Can leafy suburbs and 21st-century mansions be equally conducive to that creative process? Farrell shrugged: "By the time you're getting ready to make records, you've pretty much lived a whole lifetime of music culture. You've been in the streets, you've been in the clubs. So at the end of the day you can go into Sony studios in Manhattan or come to my place."
In designing Mini Mansion Recording, he said, he attempted to bring the best aspects of several popular hip-hop recording spots to Bergen County, right down to the 1980s vintage Pac-Man video game in the studio lounge. And he modeled his mixing console on that of Greene Street Recording, where Hank Shocklee recorded Public Enemy.
But what about lyrical content?
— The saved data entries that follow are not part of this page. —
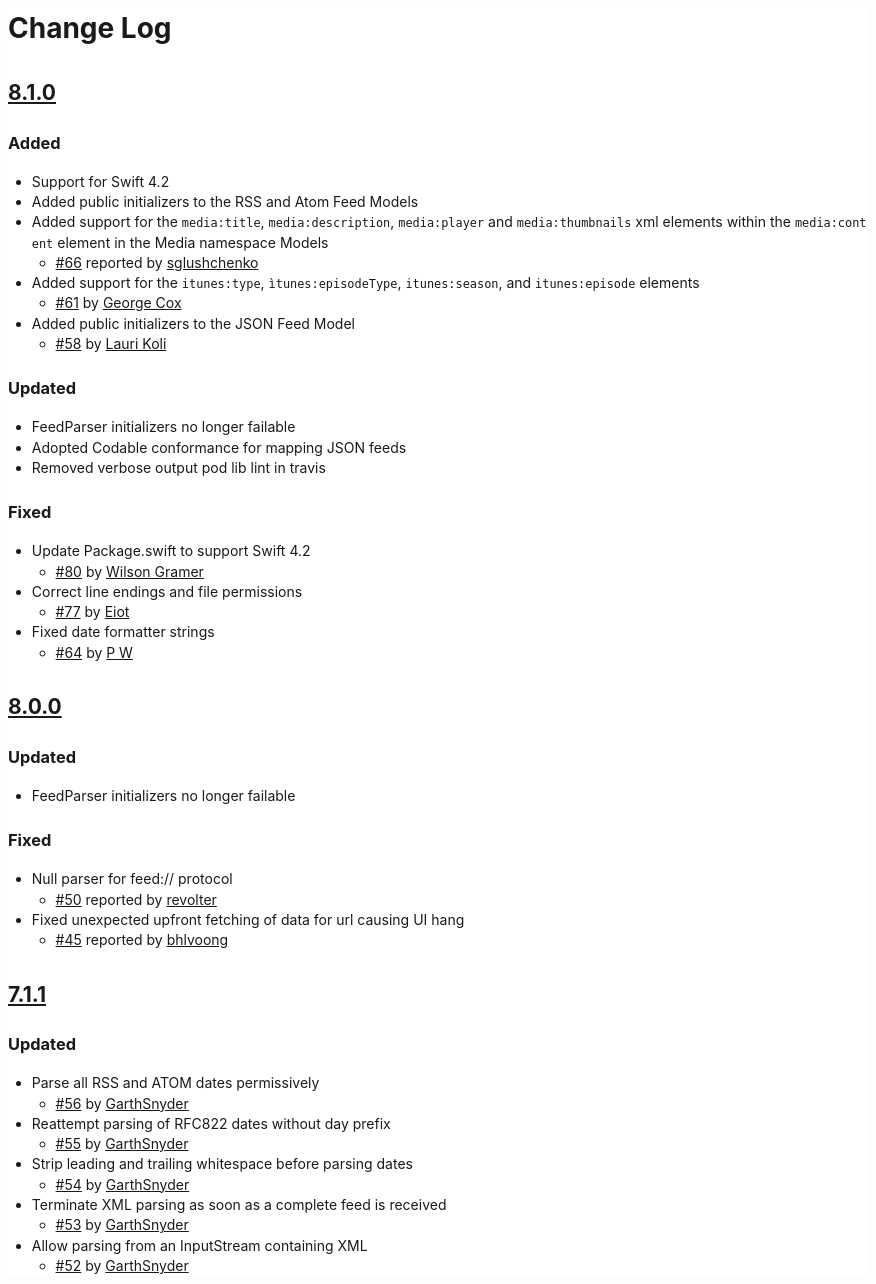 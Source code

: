 # Change Log
## [8.1.0](https://github.com/nmdias/FeedParser/releases/tag/8.1.0)
### Added
- Support for Swift 4.2
- Added public initializers to the RSS and Atom Feed Models
- Added support for the `media:title`, `media:description`, `media:player` and `media:thumbnails` xml elements within the `media:content` element in the Media namespace Models
  - [#66](https://github.com/nmdias/FeedKit/issues/66) reported by [sglushchenko](https://github.com/sglushchenko)
- Added support for the `itunes:type`, `ìtunes:episodeType`, `itunes:season`, and `itunes:episode` elements
  - [#61](https://github.com/nmdias/FeedKit/pull/61) by [George Cox](https://github.com/gcox)
- Added public initializers to the JSON Feed Model
  - [#58](https://github.com/nmdias/FeedKit/pull/58) by [Lauri Koli](https://github.com/lauri-koli-vincit)

### Updated
- FeedParser initializers no longer failable
- Adopted Codable conformance for mapping JSON feeds
- Removed verbose output pod lib lint in travis

### Fixed
- Update Package.swift to support Swift 4.2
  - [#80](https://github.com/nmdias/FeedKit/pull/80) by [Wilson Gramer](https://github.com/Wilsonator5000)  
- Correct line endings and file permissions
  - [#77](https://github.com/nmdias/FeedKit/pull/77) by [Eiot](https://github.com/Eitot)  
- Fixed date formatter strings
  - [#64](https://github.com/nmdias/FeedKit/pull/64) by [P W](https://github.com/hactar)

## [8.0.0](https://github.com/nmdias/FeedParser/releases/tag/8.0.0)
### Updated
- FeedParser initializers no longer failable

### Fixed
- Null parser for feed:// protocol
  - [#50](https://github.com/nmdias/FeedKit/pull/50) reported by [revolter](https://github.com/revolter)  
- Fixed unexpected upfront fetching of data for url causing UI hang
  - [#45](https://github.com/nmdias/FeedKit/pull/45) reported by [bhlvoong](https://github.com/bhlvoong)  

## [7.1.1](https://github.com/nmdias/FeedParser/releases/tag/7.1.1)
### Updated
- Parse all RSS and ATOM dates permissively
  - [#56](https://github.com/nmdias/FeedKit/pull/56) by [GarthSnyder](https://github.com/GarthSnyder)
- Reattempt parsing of RFC822 dates without day prefix
  - [#55](https://github.com/nmdias/FeedKit/pull/55) by [GarthSnyder](https://github.com/GarthSnyder)
- Strip leading and trailing whitespace before parsing dates
  - [#54](https://github.com/nmdias/FeedKit/pull/54) by [GarthSnyder](https://github.com/GarthSnyder)
- Terminate XML parsing as soon as a complete feed is received
  - [#53](https://github.com/nmdias/FeedKit/pull/53) by [GarthSnyder](https://github.com/GarthSnyder)
- Allow parsing from an InputStream containing XML
  - [#52](https://github.com/nmdias/FeedKit/pull/52) by [GarthSnyder](https://github.com/GarthSnyder)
Can a rapper really stay true to his street roots when his neighbors are horseback-riding hedge-fund managers and wild deer are scampering across his dew-covered front lawn?
"First of all, when you talk about New Jersey, you're not talking about Beverly Hills," Harrell said. "The influence of the urban experience is 30 minutes away, but you don't have to be in the noise all the time." He added, "You have to have quiet as an artist to hear your inner voice."
And Fabolous said he had not entirely isolated himself. "I still go back to Brooklyn all the time," he said, "just to remind myself how far I've come and get inspiration from that. And I don't think if I see a deer on my lawn, it will shake me too much." He added, laughing, "If I do see a deer, it might be something funny I can put in a rhyme."